4. Poor Production Planning
When production planning isn't done properly, there can be a mismatch between supply and demand. Overproduction fills warehouses with unsold goods, while underproduction loses sales opportunities, both wasting working capital and reducing operating cycle efficiency. Many manufacturers lack systems that let them match production schedules with realistic sales forecasts. As a result, cash is tied up in finished goods inventory.
Recommendations:
- Forecast alignment: Match production schedules to sales forecasts updated every two weeks based on actual order data. This prevents building inventory that customers have not ordered and reduces the risk of obsolete stock.
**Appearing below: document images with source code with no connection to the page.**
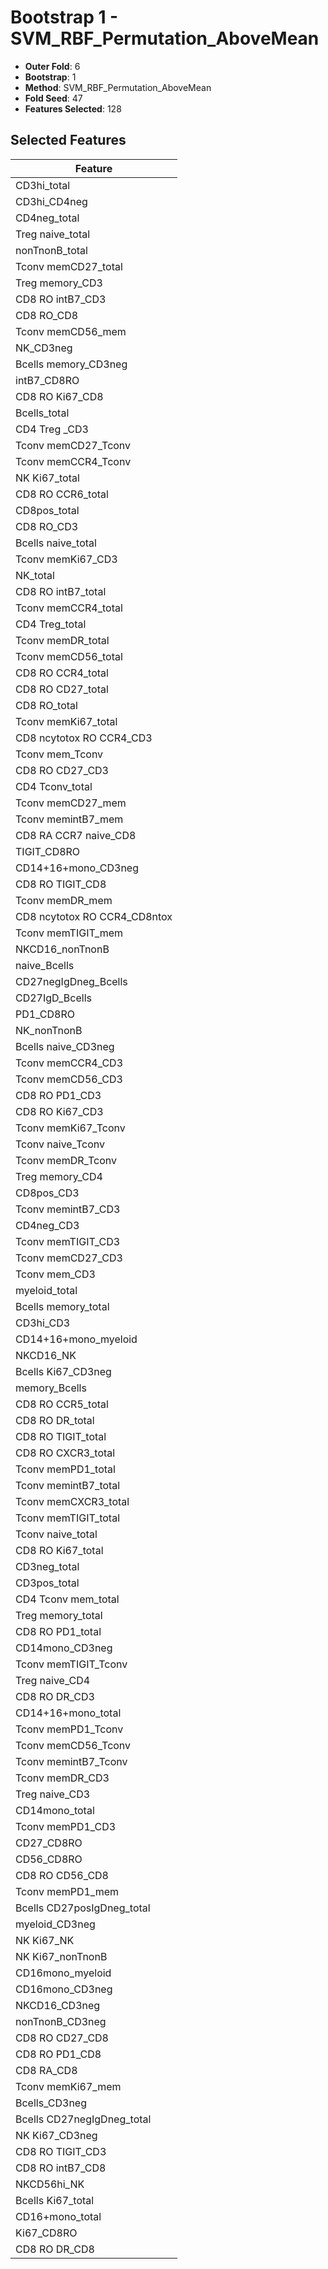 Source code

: # Bootstrap 1 - SVM_RBF_Permutation_AboveMean

- **Outer Fold**: 6
- **Bootstrap**: 1
- **Method**: SVM_RBF_Permutation_AboveMean
- **Fold Seed**: 47
- **Features Selected**: 128

## Selected Features

| Feature |
|---------|
| CD3hi_total |
| CD3hi_CD4neg |
| CD4neg_total |
| Treg naive_total |
| nonTnonB_total |
| Tconv memCD27_total |
| Treg memory_CD3 |
| CD8 RO intB7_CD3 |
| CD8 RO_CD8 |
| Tconv memCD56_mem |
| NK_CD3neg |
| Bcells memory_CD3neg |
| intB7_CD8RO |
| CD8 RO Ki67_CD8 |
| Bcells_total |
| CD4 Treg _CD3 |
| Tconv memCD27_Tconv |
| Tconv memCCR4_Tconv |
| NK Ki67_total |
| CD8 RO CCR6_total |
| CD8pos_total |
| CD8 RO_CD3 |
| Bcells naive_total |
| Tconv memKi67_CD3 |
| NK_total |
| CD8 RO intB7_total |
| Tconv memCCR4_total |
| CD4 Treg_total |
| Tconv memDR_total |
| Tconv memCD56_total |
| CD8 RO CCR4_total |
| CD8 RO CD27_total |
| CD8 RO_total |
| Tconv memKi67_total |
| CD8 ncytotox RO CCR4_CD3 |
| Tconv mem_Tconv |
| CD8 RO CD27_CD3 |
| CD4 Tconv_total |
| Tconv memCD27_mem |
| Tconv memintB7_mem |
| CD8 RA CCR7 naive_CD8 |
| TIGIT_CD8RO |
| CD14+16+mono_CD3neg |
| CD8 RO TIGIT_CD8 |
| Tconv memDR_mem |
| CD8 ncytotox RO CCR4_CD8ntox |
| Tconv memTIGIT_mem |
| NKCD16_nonTnonB |
| naive_Bcells |
| CD27negIgDneg_Bcells |
| CD27IgD_Bcells |
| PD1_CD8RO |
| NK_nonTnonB |
| Bcells naive_CD3neg |
| Tconv memCCR4_CD3 |
| Tconv memCD56_CD3 |
| CD8 RO PD1_CD3 |
| CD8  RO Ki67_CD3 |
| Tconv memKi67_Tconv |
| Tconv naive_Tconv |
| Tconv memDR_Tconv |
| Treg memory_CD4 |
| CD8pos_CD3 |
| Tconv memintB7_CD3 |
| CD4neg_CD3 |
| Tconv memTIGIT_CD3 |
| Tconv memCD27_CD3 |
| Tconv mem_CD3 |
| myeloid_total |
| Bcells memory_total |
| CD3hi_CD3 |
| CD14+16+mono_myeloid |
| NKCD16_NK |
| Bcells Ki67_CD3neg |
| memory_Bcells |
| CD8 RO CCR5_total |
| CD8 RO DR_total |
| CD8 RO TIGIT_total |
| CD8 RO CXCR3_total |
| Tconv memPD1_total |
| Tconv memintB7_total |
| Tconv memCXCR3_total |
| Tconv memTIGIT_total |
| Tconv naive_total |
| CD8 RO Ki67_total |
| CD3neg_total |
| CD3pos_total |
| CD4 Tconv mem_total |
| Treg memory_total |
| CD8 RO PD1_total |
| CD14mono_CD3neg |
| Tconv memTIGIT_Tconv |
| Treg naive_CD4 |
| CD8 RO DR_CD3 |
| CD14+16+mono_total |
| Tconv memPD1_Tconv |
| Tconv memCD56_Tconv |
| Tconv memintB7_Tconv |
| Tconv memDR_CD3 |
| Treg naive_CD3 |
| CD14mono_total |
| Tconv memPD1_CD3 |
| CD27_CD8RO |
| CD56_CD8RO |
| CD8 RO CD56_CD8 |
| Tconv memPD1_mem |
| Bcells CD27posIgDneg_total |
| myeloid_CD3neg |
| NK Ki67_NK |
| NK Ki67_nonTnonB |
| CD16mono_myeloid |
| CD16mono_CD3neg |
| NKCD16_CD3neg |
| nonTnonB_CD3neg |
| CD8 RO CD27_CD8 |
| CD8 RO PD1_CD8 |
| CD8 RA_CD8 |
| Tconv memKi67_mem |
| Bcells_CD3neg |
| Bcells CD27negIgDneg_total |
| NK Ki67_CD3neg |
| CD8 RO TIGIT_CD3 |
| CD8 RO intB7_CD8 |
| NKCD56hi_NK |
| Bcells Ki67_total |
| CD16+mono_total |
| Ki67_CD8RO |
| CD8 RO DR_CD8 |
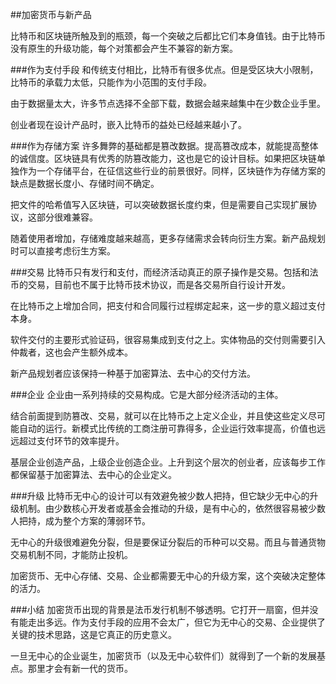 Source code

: ##加密货币与新产品

比特币和区块链所触及到的瓶颈，每一个突破之后都比它们本身值钱。由于比特币没有原生的升级功能，每个对策都会产生不兼容的新方案。

###作为支付手段
和传统支付相比，比特币有很多优点。但是受区块大小限制，比特币的承载力太低，只能作为小范围的支付手段。

由于数据量太大，许多节点选择不全部下载，数据会越来越集中在少数企业手里。

创业者现在设计产品时，嵌入比特币的益处已经越来越小了。

###作为存储方案
许多舞弊的基础都是篡改数据。提高篡改成本，就能提高整体的诚信度。区块链具有优秀的防篡改能力，这也是它的设计目标。如果把区块链单独作为一个存储平台，在征信这些行业的前景很好。同样，区块链作为存储方案的缺点是数据长度小、存储时间不确定。

把文件的哈希值写入区块链，可以突破数据长度约束，但是需要自己实现扩展协议，这部分很难兼容。

随着使用者增加，存储难度越来越高，更多存储需求会转向衍生方案。新产品规划时可以直接考虑衍生方案。

###交易
比特币只有发行和支付，而经济活动真正的原子操作是交易。包括和法币的交易，目前也不属于比特币技术协议，而是各交易所自行设计开发。

在比特币之上增加合同，把支付和合同履行过程绑定起来，这一步的意义超过支付本身。

软件交付的主要形式验证码，很容易集成到支付之上。实体物品的交付则需要引入仲裁者，这也会产生额外成本。

新产品规划者应该保持一种基于加密算法、去中心的交付方法。

###企业
企业由一系列持续的交易构成。它是大部分经济活动的主体。

结合前面提到防篡改、交易，就可以在比特币之上定义企业，并且使这些定义尽可能自动的运行。新模式比传统的工商注册可靠得多，企业运行效率提高，价值也远远超过支付环节的效率提升。

基层企业创造产品，上级企业创造企业。上升到这个层次的创业者，应该每步工作都保留基于加密算法、去中心的企业定义。

###升级
比特币无中心的设计可以有效避免被少数人把持，但它缺少无中心的升级机制。由少数核心开发者或基金会推动的升级，是有中心的，依然很容易被少数人把持，成为整个方案的薄弱环节。

无中心的升级很难避免分裂，但是要保证分裂后的币种可以交易。而且与普通货物交易机制不同，才能防止投机。

加密货币、无中心存储、交易、企业都需要无中心的升级方案，这个突破决定整体的活力。



###小结
加密货币出现的背景是法币发行机制不够透明。它打开一扇窗，但并没有能走出多远。作为支付手段的应用不会太广，但它为无中心的交易、企业提供了关键的技术思路，这是它真正的历史意义。

一旦无中心的企业诞生，加密货币（以及无中心软件们）就得到了一个新的发展基点。那里才会有新一代的货币。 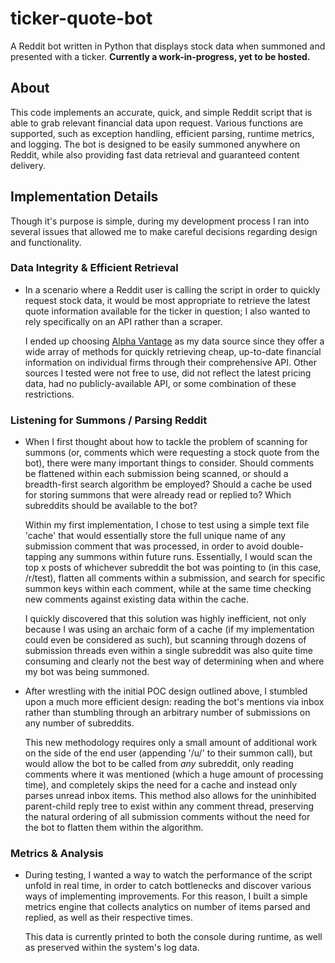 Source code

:# ticker-quote-bot
A Reddit bot written in Python that displays stock data when summoned and presented with a ticker. **Currently a work-in-progress, yet to be hosted.**

## About
This code implements an accurate, quick, and simple Reddit script that is able to grab relevant financial data upon request. Various functions are supported, such as exception handling, efficient parsing, runtime metrics, and logging. The bot is designed to be easily summoned anywhere on Reddit, while also providing fast data retrieval and guaranteed content delivery.

## Implementation Details
Though it's purpose is simple, during my development process I ran into several issues that allowed me to make careful decisions regarding design and functionality.

### Data Integrity & Efficient Retrieval

- In a scenario where a Reddit user is calling the script in order to quickly request stock data, it would be most appropriate to retrieve the latest quote information available for the ticker in question; I also wanted to rely specifically on an API rather than a scraper. 

   I ended up choosing [Alpha Vantage](https://www.alphavantage.co/) as my data source since they offer a wide array of methods for quickly retrieving cheap, up-to-date financial information on individual firms through their comprehensive API. Other sources I tested were not free to use, did not reflect the latest pricing data, had no publicly-available API, or some combination of these restrictions.

### Listening for Summons / Parsing Reddit

- When I first thought about how to tackle the problem of scanning for summons (or, comments which were requesting a stock quote from the bot), there were many important things to consider. Should comments be flattened within each submission being scanned, or should a breadth-first search algorithm be employed? Should a cache be used for storing summons that were already read or replied to? Which subreddits should be available to the bot?

   Within my first implementation, I chose to test using a simple text file 'cache' that would essentially store the full unique name of any submission comment that was processed, in order to avoid double-tapping any summons within future runs. Essentially, I would scan the top x posts of whichever subreddit the bot was pointing to (in this case, /r/test), flatten all comments within a submission, and search for specific summon keys within each comment, while at the same time checking new comments against existing data within the cache.

   I quickly discovered that this solution was highly inefficient, not only because I was using an archaic form of a cache (if my implementation could even be considered as such), but scanning through dozens of submission threads even within a single subreddit was also quite time consuming and clearly not the best way of determining when and where my bot was being summoned.

- After wrestling with the initial POC design outlined above, I stumbled upon a much more efficient design: reading the bot's mentions via inbox rather than stumbling through an arbitrary number of submissions on any number of subreddits.

   This new methodology requires only a small amount of additional work on the side of the end user (appending '/u/' to their summon call), but would allow the bot to be called from *any* subreddit, only reading comments where it was mentioned (which a huge amount of processing time), and completely skips the need for a cache and instead only parses unread inbox items. This method also allows for the uninhibited parent-child reply tree to exist within any comment thread, preserving the natural ordering of all submission comments without the need for the bot to flatten them within the algorithm.

### Metrics & Analysis

- During testing, I wanted a way to watch the performance of the script unfold in real time, in order to catch bottlenecks and discover various ways of implementing improvements. For this reason, I built a simple metrics engine that collects analytics on number of items parsed and replied, as well as their respective times.

   This data is currently printed to both the console during runtime, as well as preserved within the system's log data.


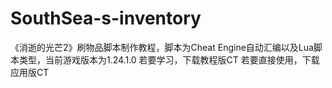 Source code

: # SouthSea-s-inventory
《消逝的光芒2》刷物品脚本制作教程，脚本为Cheat Engine自动汇编以及Lua脚本类型，当前游戏版本为1.24.1.0
若要学习，下载教程版CT
若要直接使用，下载应用版CT
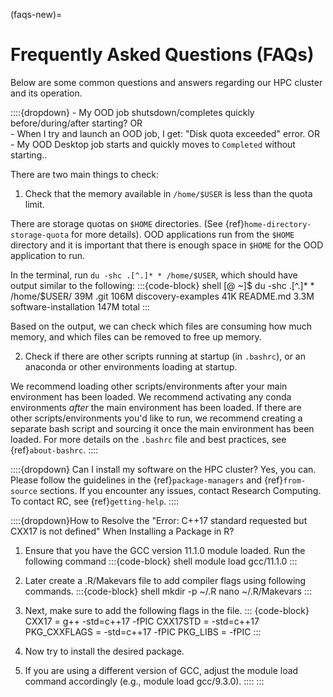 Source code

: (faqs-new)=
# Frequently Asked Questions (FAQs)
Below are some common questions and answers regarding our HPC cluster and its operation.

::::{dropdown} - My OOD job shutsdown/completes quickly before/during/after starting? OR <br> - When I try and launch an OOD job, I get: "Disk quota exceeded" error. OR <br> - My OOD Desktop job starts and quickly moves to `Completed` without starting..

There are two main things to check:
1. Check that the memory available in `/home/$USER` is less than the quota limit.

There are storage quotas on `$HOME` directories. (See {ref}`home-directory-storage-quota` for more details). OOD applications run from the `$HOME` directory and it is important that there is enough space in `$HOME` for the OOD application to run.

In the terminal, run `du -shc .[^.]* * /home/$USER`, which should have output similar to the following:
:::{code-block} shell
[<username>@<host> ~]$  du -shc .[^.]* * /home/$USER/
39M     .git
106M    discovery-examples
41K     README.md
3.3M    software-installation
147M    total
:::

Based on the output, we can check which files are consuming how much memory, and which files can be removed to free up memory.

2. Check if there are other scripts running at startup (in `.bashrc`), or an anaconda or other environments loading at startup.
   
We recommend loading other scripts/environments after your main environment has been loaded. We recommend activating any conda environments _after_ the main environment has been loaded. If there are other scripts/environments you'd like to run, we recommend creating a separate bash script and sourcing it once the main environment has been loaded. For more details on the `.bashrc` file and best practices, see {ref}`about-bashrc`.
::::

::::{dropdown} Can I install my software on the HPC cluster?
Yes, you can. Please follow the guidelines in the {ref}`package-managers` and {ref}`from-source` sections. If you encounter any issues, contact Research Computing. To contact RC, see {ref}`getting-help`.
::::

::::{dropdown}How to Resolve the "Error: C++17 standard requested but CXX17 is not defined" When Installing a Package in R?
1. Ensure that you have the GCC version 11.1.0 module loaded. Run the following command
:::{code-block} shell
module load gcc/11.1.0
:::
      
2. Later create a .R/Makevars file to add compiler flags using following commands.
:::{code-block} shell
mkdir -p ~/.R
nano ~/.R/Makevars
::: 

3. Next, make sure to add the following flags in the file.
::: {code-block}
CXX17 = g++ -std=c++17 -fPIC
CXX17STD = -std=c++17
PKG_CXXFLAGS = -std=c++17 -fPIC
PKG_LIBS = -fPIC
::: 

5. Now try to install the desired package.

6. If you are using a different version of GCC, adjust the module load command accordingly (e.g., module load gcc/9.3.0).
::::
:::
- Regularly plan revisions: Adjust procurement and production plans monthly in response to actual sales data, market trends, and supplier lead times. Flexibility enables quick responses to changes in demand without major disruptions.
- Track demand: Monitor demand patterns during festival seasons, agricultural cycles, and regional events that drive purchasing behaviour. Production should scale up before predictable peaks and down during known slow periods to maintain optimal cash flow.
5. Impulsive or Excessive Spending
Impulsive spending on capital expenditures depletes working capital reserves without adequate return analysis. Businesses sometimes purchase new machinery, vehicles, or technology based on trends rather than necessity, draining cash that should fund daily operations. Without proper ROI evaluation, such investments force companies to seek expensive short-term financing or miss supplier payments, creating business cash shortages.
Recommendations:
- ROI evaluation: Before making any capital purchases, figure out the expected returns by comparing the cost to the projected increase in revenue or savings. Proceed only if the investment generates positive cash flow within 12-18 months through measurable improvements.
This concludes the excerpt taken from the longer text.